** PROBLEM DESCRIPTION **
Character for character, give back every line below.

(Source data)
┏━━

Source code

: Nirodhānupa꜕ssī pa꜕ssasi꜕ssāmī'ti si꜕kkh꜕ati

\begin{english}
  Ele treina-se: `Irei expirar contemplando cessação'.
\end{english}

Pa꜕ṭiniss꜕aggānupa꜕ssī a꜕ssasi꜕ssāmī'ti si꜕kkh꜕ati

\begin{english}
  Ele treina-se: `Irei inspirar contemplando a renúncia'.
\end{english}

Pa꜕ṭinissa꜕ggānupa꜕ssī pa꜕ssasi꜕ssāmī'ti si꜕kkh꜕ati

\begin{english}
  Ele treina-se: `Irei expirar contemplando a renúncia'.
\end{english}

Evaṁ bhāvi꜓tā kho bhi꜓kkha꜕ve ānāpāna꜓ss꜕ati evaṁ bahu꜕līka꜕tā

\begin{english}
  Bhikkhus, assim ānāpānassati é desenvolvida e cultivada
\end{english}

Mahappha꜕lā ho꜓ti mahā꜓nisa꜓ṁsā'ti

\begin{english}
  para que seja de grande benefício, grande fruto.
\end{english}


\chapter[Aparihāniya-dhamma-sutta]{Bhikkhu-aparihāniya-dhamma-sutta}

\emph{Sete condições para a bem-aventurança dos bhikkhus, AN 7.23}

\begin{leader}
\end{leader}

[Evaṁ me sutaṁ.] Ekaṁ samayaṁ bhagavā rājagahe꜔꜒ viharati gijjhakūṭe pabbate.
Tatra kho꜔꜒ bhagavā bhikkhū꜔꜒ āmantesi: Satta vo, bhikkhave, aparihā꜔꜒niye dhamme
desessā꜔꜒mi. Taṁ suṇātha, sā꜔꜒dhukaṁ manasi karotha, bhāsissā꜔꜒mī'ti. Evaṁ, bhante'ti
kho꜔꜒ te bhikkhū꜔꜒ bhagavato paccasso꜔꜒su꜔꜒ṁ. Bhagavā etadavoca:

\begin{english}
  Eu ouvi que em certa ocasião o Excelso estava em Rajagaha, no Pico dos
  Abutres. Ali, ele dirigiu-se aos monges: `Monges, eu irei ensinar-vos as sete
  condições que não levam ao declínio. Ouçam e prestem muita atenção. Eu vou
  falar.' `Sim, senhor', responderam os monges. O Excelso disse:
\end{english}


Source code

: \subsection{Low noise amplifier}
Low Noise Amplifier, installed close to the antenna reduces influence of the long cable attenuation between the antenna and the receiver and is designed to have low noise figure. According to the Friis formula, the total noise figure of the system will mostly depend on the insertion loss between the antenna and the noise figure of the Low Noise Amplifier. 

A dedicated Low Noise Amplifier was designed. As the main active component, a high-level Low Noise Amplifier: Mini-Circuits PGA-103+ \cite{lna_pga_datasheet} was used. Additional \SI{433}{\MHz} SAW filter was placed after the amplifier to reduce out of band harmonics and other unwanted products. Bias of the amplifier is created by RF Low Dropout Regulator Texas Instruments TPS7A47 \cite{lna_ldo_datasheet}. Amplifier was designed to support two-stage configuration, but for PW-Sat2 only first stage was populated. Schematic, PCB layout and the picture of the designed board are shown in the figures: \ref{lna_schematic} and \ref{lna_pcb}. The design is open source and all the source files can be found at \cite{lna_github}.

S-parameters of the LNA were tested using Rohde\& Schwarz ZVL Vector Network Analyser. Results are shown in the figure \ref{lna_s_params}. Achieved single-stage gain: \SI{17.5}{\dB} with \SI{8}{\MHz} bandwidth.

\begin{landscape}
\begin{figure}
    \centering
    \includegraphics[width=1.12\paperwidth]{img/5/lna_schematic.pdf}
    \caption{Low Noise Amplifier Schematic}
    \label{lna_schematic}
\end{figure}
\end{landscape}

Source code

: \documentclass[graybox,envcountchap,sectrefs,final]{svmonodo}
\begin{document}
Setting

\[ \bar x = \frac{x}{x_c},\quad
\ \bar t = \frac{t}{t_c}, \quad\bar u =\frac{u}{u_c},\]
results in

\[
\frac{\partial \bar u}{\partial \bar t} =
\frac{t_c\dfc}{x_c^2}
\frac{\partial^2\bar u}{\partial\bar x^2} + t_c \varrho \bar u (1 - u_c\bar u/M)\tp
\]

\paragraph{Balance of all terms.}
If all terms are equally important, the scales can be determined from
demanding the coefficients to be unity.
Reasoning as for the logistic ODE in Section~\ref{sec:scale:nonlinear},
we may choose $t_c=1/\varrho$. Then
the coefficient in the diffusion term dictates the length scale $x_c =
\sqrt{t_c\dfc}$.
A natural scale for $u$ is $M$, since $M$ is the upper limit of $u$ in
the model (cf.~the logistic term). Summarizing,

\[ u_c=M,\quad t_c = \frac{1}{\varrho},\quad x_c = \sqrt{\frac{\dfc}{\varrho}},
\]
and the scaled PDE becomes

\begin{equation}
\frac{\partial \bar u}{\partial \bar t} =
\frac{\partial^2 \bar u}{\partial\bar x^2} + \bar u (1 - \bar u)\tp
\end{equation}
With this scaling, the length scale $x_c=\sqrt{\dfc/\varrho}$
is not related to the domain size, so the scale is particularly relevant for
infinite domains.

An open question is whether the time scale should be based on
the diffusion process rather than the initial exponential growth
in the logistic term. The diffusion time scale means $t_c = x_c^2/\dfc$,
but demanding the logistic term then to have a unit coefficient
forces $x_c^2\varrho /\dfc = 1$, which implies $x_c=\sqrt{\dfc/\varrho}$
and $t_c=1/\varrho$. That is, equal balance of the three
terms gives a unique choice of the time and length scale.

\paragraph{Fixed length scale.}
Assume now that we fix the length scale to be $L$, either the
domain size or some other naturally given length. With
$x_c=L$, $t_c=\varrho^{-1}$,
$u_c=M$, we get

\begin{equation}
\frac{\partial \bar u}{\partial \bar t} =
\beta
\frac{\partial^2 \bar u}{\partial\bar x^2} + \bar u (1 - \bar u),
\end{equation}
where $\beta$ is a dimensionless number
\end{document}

┗━━

** EXPECTED ANSWER **
Source code

: Nirodhānupa꜕ssī pa꜕ssasi꜕ssāmī'ti si꜕kkh꜕ati

\begin{english}
  Ele treina-se: `Irei expirar contemplando cessação'.
\end{english}

Pa꜕ṭiniss꜕aggānupa꜕ssī a꜕ssasi꜕ssāmī'ti si꜕kkh꜕ati

\begin{english}
  Ele treina-se: `Irei inspirar contemplando a renúncia'.
\end{english}

Pa꜕ṭinissa꜕ggānupa꜕ssī pa꜕ssasi꜕ssāmī'ti si꜕kkh꜕ati

\begin{english}
  Ele treina-se: `Irei expirar contemplando a renúncia'.
\end{english}

Evaṁ bhāvi꜓tā kho bhi꜓kkha꜕ve ānāpāna꜓ss꜕ati evaṁ bahu꜕līka꜕tā

\begin{english}
  Bhikkhus, assim ānāpānassati é desenvolvida e cultivada
\end{english}

Mahappha꜕lā ho꜓ti mahā꜓nisa꜓ṁsā'ti

\begin{english}
  para que seja de grande benefício, grande fruto.
\end{english}


\chapter[Aparihāniya-dhamma-sutta]{Bhikkhu-aparihāniya-dhamma-sutta}

\emph{Sete condições para a bem-aventurança dos bhikkhus, AN 7.23}

\begin{leader}
\end{leader}

[Evaṁ me sutaṁ.] Ekaṁ samayaṁ bhagavā rājagahe꜔꜒ viharati gijjhakūṭe pabbate.
Tatra kho꜔꜒ bhagavā bhikkhū꜔꜒ āmantesi: Satta vo, bhikkhave, aparihā꜔꜒niye dhamme
desessā꜔꜒mi. Taṁ suṇātha, sā꜔꜒dhukaṁ manasi karotha, bhāsissā꜔꜒mī'ti. Evaṁ, bhante'ti
kho꜔꜒ te bhikkhū꜔꜒ bhagavato paccasso꜔꜒su꜔꜒ṁ. Bhagavā etadavoca:

\begin{english}
  Eu ouvi que em certa ocasião o Excelso estava em Rajagaha, no Pico dos
  Abutres. Ali, ele dirigiu-se aos monges: `Monges, eu irei ensinar-vos as sete
  condições que não levam ao declínio. Ouçam e prestem muita atenção. Eu vou
  falar.' `Sim, senhor', responderam os monges. O Excelso disse:
\end{english}


Source code

: \subsection{Low noise amplifier}
Low Noise Amplifier, installed close to the antenna reduces influence of the long cable attenuation between the antenna and the receiver and is designed to have low noise figure. According to the Friis formula, the total noise figure of the system will mostly depend on the insertion loss between the antenna and the noise figure of the Low Noise Amplifier. 

A dedicated Low Noise Amplifier was designed. As the main active component, a high-level Low Noise Amplifier: Mini-Circuits PGA-103+ \cite{lna_pga_datasheet} was used. Additional \SI{433}{\MHz} SAW filter was placed after the amplifier to reduce out of band harmonics and other unwanted products. Bias of the amplifier is created by RF Low Dropout Regulator Texas Instruments TPS7A47 \cite{lna_ldo_datasheet}. Amplifier was designed to support two-stage configuration, but for PW-Sat2 only first stage was populated. Schematic, PCB layout and the picture of the designed board are shown in the figures: \ref{lna_schematic} and \ref{lna_pcb}. The design is open source and all the source files can be found at \cite{lna_github}.

S-parameters of the LNA were tested using Rohde\& Schwarz ZVL Vector Network Analyser. Results are shown in the figure \ref{lna_s_params}. Achieved single-stage gain: \SI{17.5}{\dB} with \SI{8}{\MHz} bandwidth.

\begin{landscape}
\begin{figure}
    \centering
    \includegraphics[width=1.12\paperwidth]{img/5/lna_schematic.pdf}
    \caption{Low Noise Amplifier Schematic}
    \label{lna_schematic}
\end{figure}
\end{landscape}

Source code

: \documentclass[graybox,envcountchap,sectrefs,final]{svmonodo}
\begin{document}
Setting

\[ \bar x = \frac{x}{x_c},\quad
\ \bar t = \frac{t}{t_c}, \quad\bar u =\frac{u}{u_c},\]
results in

\[
\frac{\partial \bar u}{\partial \bar t} =
\frac{t_c\dfc}{x_c^2}
\frac{\partial^2\bar u}{\partial\bar x^2} + t_c \varrho \bar u (1 - u_c\bar u/M)\tp
\]

\paragraph{Balance of all terms.}
If all terms are equally important, the scales can be determined from
demanding the coefficients to be unity.
Reasoning as for the logistic ODE in Section~\ref{sec:scale:nonlinear},
we may choose $t_c=1/\varrho$. Then
the coefficient in the diffusion term dictates the length scale $x_c =
\sqrt{t_c\dfc}$.
A natural scale for $u$ is $M$, since $M$ is the upper limit of $u$ in
the model (cf.~the logistic term). Summarizing,

\[ u_c=M,\quad t_c = \frac{1}{\varrho},\quad x_c = \sqrt{\frac{\dfc}{\varrho}},
\]
and the scaled PDE becomes

\begin{equation}
\frac{\partial \bar u}{\partial \bar t} =
\frac{\partial^2 \bar u}{\partial\bar x^2} + \bar u (1 - \bar u)\tp
\end{equation}
With this scaling, the length scale $x_c=\sqrt{\dfc/\varrho}$
is not related to the domain size, so the scale is particularly relevant for
infinite domains.

An open question is whether the time scale should be based on
the diffusion process rather than the initial exponential growth
in the logistic term. The diffusion time scale means $t_c = x_c^2/\dfc$,
but demanding the logistic term then to have a unit coefficient
forces $x_c^2\varrho /\dfc = 1$, which implies $x_c=\sqrt{\dfc/\varrho}$
and $t_c=1/\varrho$. That is, equal balance of the three
terms gives a unique choice of the time and length scale.

\paragraph{Fixed length scale.}
Assume now that we fix the length scale to be $L$, either the
domain size or some other naturally given length. With
$x_c=L$, $t_c=\varrho^{-1}$,
$u_c=M$, we get

\begin{equation}
\frac{\partial \bar u}{\partial \bar t} =
\beta
\frac{\partial^2 \bar u}{\partial\bar x^2} + \bar u (1 - \bar u),
\end{equation}
where $\beta$ is a dimensionless number
\end{document}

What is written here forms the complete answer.